*** Opening of Provided data ***

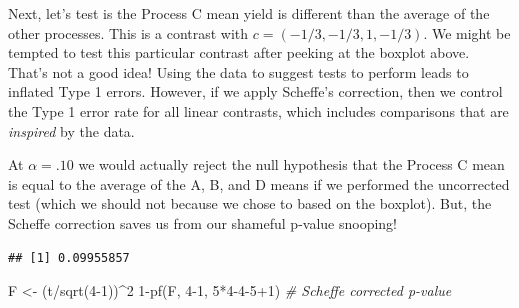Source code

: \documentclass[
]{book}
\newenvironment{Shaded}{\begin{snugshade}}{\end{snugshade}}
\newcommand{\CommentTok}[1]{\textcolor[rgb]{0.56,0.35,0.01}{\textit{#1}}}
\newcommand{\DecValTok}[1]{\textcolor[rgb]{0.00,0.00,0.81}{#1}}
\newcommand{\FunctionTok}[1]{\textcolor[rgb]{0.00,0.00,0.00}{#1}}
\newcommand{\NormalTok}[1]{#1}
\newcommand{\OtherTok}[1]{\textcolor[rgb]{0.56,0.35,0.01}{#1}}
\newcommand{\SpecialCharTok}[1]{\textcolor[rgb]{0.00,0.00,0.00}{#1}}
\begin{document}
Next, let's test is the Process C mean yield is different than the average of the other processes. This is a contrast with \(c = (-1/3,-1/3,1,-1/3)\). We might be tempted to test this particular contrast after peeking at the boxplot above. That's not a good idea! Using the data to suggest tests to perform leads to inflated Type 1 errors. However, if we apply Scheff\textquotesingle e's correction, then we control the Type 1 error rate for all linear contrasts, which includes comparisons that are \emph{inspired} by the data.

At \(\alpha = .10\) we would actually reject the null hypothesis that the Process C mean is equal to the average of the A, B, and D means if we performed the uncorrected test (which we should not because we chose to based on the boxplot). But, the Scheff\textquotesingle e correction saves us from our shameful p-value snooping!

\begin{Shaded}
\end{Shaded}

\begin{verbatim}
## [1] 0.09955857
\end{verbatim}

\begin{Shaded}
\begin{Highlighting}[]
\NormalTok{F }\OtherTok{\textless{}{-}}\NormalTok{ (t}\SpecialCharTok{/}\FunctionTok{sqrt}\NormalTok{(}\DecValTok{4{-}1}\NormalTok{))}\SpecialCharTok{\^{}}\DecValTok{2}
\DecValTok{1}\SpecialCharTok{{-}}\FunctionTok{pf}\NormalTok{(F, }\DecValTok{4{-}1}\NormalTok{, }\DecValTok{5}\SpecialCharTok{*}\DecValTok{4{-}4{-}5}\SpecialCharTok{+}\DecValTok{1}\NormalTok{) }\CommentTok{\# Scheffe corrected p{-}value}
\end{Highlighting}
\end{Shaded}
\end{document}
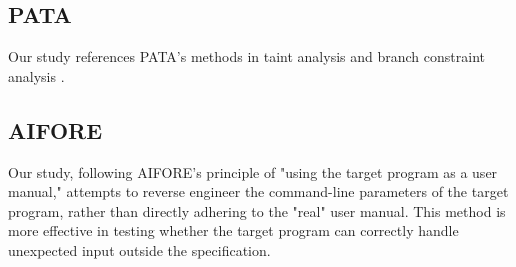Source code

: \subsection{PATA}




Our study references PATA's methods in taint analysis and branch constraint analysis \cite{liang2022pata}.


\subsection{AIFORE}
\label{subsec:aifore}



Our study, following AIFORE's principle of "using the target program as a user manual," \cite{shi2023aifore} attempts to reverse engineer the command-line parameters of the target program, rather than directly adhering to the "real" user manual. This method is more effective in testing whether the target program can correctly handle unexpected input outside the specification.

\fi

*** Close of Provided data ***
*** Opening of Provided data ***

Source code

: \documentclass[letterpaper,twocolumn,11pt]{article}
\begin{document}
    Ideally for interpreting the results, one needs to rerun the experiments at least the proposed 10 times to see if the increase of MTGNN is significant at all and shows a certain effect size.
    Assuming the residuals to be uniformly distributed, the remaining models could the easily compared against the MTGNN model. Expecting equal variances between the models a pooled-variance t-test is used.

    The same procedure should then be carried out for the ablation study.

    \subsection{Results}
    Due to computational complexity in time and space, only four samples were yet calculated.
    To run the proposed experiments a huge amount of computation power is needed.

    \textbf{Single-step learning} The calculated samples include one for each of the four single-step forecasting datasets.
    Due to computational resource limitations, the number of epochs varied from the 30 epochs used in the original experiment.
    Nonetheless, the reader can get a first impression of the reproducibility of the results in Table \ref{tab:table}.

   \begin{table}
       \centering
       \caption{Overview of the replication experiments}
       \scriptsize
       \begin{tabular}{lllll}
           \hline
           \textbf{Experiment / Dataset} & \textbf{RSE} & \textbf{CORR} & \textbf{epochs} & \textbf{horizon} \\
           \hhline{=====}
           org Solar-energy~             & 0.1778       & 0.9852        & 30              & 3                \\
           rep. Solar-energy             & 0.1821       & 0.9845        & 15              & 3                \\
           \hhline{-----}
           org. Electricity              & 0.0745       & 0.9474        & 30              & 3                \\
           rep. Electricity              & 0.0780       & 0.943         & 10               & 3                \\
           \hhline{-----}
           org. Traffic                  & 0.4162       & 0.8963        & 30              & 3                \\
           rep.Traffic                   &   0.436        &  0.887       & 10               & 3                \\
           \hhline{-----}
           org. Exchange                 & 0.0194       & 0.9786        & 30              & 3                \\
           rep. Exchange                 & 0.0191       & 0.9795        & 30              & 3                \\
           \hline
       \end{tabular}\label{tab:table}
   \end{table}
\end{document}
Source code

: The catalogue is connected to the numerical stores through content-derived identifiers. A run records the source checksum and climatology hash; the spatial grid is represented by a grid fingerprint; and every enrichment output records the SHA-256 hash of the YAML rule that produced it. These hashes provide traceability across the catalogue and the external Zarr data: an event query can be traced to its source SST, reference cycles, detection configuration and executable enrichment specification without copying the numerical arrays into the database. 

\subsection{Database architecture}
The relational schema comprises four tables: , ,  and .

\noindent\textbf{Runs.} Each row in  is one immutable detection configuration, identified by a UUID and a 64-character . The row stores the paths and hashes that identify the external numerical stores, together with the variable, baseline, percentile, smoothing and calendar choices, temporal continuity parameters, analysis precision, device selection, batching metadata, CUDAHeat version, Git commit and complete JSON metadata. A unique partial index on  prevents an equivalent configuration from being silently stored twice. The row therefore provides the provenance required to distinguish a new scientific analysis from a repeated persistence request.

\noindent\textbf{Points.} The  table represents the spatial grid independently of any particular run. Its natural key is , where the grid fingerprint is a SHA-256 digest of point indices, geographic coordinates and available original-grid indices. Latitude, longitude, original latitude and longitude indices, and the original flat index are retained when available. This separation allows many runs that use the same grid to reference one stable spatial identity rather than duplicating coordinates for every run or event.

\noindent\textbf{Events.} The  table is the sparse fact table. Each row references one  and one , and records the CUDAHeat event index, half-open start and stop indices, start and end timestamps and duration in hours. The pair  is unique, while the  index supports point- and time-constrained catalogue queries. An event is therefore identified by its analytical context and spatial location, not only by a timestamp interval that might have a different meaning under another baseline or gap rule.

*** Close of Provided data ***
*** Opening of Provided data ***

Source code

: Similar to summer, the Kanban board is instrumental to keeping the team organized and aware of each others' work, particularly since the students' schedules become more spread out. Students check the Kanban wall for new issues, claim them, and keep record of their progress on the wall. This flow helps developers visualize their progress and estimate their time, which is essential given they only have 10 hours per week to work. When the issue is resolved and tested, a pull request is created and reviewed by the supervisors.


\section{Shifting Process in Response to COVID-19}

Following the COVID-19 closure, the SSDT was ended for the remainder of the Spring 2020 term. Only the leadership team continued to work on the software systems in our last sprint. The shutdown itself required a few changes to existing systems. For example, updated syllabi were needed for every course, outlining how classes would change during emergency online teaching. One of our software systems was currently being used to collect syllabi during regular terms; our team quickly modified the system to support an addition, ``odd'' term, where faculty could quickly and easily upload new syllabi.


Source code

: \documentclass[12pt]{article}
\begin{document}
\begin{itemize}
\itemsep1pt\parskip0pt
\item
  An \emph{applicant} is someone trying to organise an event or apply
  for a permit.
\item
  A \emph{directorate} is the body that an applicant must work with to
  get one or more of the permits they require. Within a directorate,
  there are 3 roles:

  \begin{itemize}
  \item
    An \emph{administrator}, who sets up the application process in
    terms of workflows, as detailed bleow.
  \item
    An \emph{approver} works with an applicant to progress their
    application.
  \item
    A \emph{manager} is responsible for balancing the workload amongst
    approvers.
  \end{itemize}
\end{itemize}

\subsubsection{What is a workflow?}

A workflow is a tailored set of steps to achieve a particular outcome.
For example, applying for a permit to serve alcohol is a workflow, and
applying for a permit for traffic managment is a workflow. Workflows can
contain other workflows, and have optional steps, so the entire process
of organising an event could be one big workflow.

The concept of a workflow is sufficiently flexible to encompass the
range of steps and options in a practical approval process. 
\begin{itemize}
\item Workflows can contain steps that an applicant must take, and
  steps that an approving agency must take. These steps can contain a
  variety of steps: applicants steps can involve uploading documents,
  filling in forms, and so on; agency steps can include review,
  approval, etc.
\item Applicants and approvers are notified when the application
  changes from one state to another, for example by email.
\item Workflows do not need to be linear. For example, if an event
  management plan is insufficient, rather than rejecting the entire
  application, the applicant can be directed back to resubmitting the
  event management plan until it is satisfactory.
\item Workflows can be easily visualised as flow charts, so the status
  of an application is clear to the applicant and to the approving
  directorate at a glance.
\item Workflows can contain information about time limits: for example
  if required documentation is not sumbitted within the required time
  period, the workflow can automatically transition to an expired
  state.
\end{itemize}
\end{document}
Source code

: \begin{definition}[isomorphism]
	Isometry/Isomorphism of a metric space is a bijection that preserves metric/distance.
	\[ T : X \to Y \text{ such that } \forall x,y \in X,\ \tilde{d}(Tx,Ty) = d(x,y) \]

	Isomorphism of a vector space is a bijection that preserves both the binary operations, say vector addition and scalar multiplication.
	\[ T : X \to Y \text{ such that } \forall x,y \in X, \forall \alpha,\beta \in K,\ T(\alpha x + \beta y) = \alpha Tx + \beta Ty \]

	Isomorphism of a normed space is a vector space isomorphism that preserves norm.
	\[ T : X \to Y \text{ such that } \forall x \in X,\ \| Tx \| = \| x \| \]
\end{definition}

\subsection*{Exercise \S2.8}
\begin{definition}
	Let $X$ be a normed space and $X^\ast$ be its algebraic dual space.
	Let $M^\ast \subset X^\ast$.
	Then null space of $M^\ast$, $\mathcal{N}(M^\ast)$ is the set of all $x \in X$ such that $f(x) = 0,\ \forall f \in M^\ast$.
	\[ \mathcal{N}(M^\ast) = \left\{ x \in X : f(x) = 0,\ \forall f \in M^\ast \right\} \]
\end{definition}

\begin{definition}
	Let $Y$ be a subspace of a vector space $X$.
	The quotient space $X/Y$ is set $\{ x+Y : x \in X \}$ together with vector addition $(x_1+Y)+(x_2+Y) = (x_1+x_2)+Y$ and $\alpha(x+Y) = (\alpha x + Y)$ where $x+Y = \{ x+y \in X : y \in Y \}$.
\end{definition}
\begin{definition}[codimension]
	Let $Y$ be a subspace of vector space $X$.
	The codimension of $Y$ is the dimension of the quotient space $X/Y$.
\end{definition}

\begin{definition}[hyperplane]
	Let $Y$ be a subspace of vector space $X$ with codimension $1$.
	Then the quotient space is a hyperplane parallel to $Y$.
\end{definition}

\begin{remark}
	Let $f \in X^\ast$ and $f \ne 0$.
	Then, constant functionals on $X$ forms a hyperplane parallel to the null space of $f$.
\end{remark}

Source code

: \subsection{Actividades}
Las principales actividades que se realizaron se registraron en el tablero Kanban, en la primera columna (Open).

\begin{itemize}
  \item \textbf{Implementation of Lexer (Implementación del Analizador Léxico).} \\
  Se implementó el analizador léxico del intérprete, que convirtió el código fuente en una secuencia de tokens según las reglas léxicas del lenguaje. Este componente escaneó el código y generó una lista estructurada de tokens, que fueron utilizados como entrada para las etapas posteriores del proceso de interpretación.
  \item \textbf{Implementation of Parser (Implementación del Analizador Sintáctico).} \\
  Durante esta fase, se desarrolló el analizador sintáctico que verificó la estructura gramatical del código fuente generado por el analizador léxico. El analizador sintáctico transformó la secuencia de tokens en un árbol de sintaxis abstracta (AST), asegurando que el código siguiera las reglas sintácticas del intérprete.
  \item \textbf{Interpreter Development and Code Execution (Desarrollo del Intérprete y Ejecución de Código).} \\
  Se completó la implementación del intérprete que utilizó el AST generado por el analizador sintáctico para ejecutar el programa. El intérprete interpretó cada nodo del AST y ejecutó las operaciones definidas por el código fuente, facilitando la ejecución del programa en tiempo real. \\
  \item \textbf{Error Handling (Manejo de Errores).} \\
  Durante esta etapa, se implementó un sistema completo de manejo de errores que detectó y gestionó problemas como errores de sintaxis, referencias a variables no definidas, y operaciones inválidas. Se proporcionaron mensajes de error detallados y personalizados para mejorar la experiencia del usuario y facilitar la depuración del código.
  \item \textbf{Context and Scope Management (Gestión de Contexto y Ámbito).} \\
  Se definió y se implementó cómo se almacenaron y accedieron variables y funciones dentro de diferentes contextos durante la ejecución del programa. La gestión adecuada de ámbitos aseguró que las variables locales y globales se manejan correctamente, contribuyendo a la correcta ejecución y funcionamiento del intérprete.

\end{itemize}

*** Close of Provided data ***

Exercise requirements
Quote the data above from the line containing "of organising an" to the line containing "Isometry/Isomorphism of a", inclusive, and stop.

Finished task
of organising an event could be one big workflow.

The concept of a workflow is sufficiently flexible to encompass the
range of steps and options in a practical approval process. 
\begin{itemize}
\item Workflows can contain steps that an applicant must take, and
  steps that an approving agency must take. These steps can contain a
  variety of steps: applicants steps can involve uploading documents,
  filling in forms, and so on; agency steps can include review,
  approval, etc.
\item Applicants and approvers are notified when the application
  changes from one state to another, for example by email.
\item Workflows do not need to be linear. For example, if an event
  management plan is insufficient, rather than rejecting the entire
  application, the applicant can be directed back to resubmitting the
  event management plan until it is satisfactory.
\item Workflows can be easily visualised as flow charts, so the status
  of an application is clear to the applicant and to the approving
  directorate at a glance.
\item Workflows can contain information about time limits: for example
  if required documentation is not sumbitted within the required time
  period, the workflow can automatically transition to an expired
  state.
\end{itemize}
\end{document}
Source code

: \begin{definition}[isomorphism]
	Isometry/Isomorphism of a metric space is a bijection that preserves metric/distance.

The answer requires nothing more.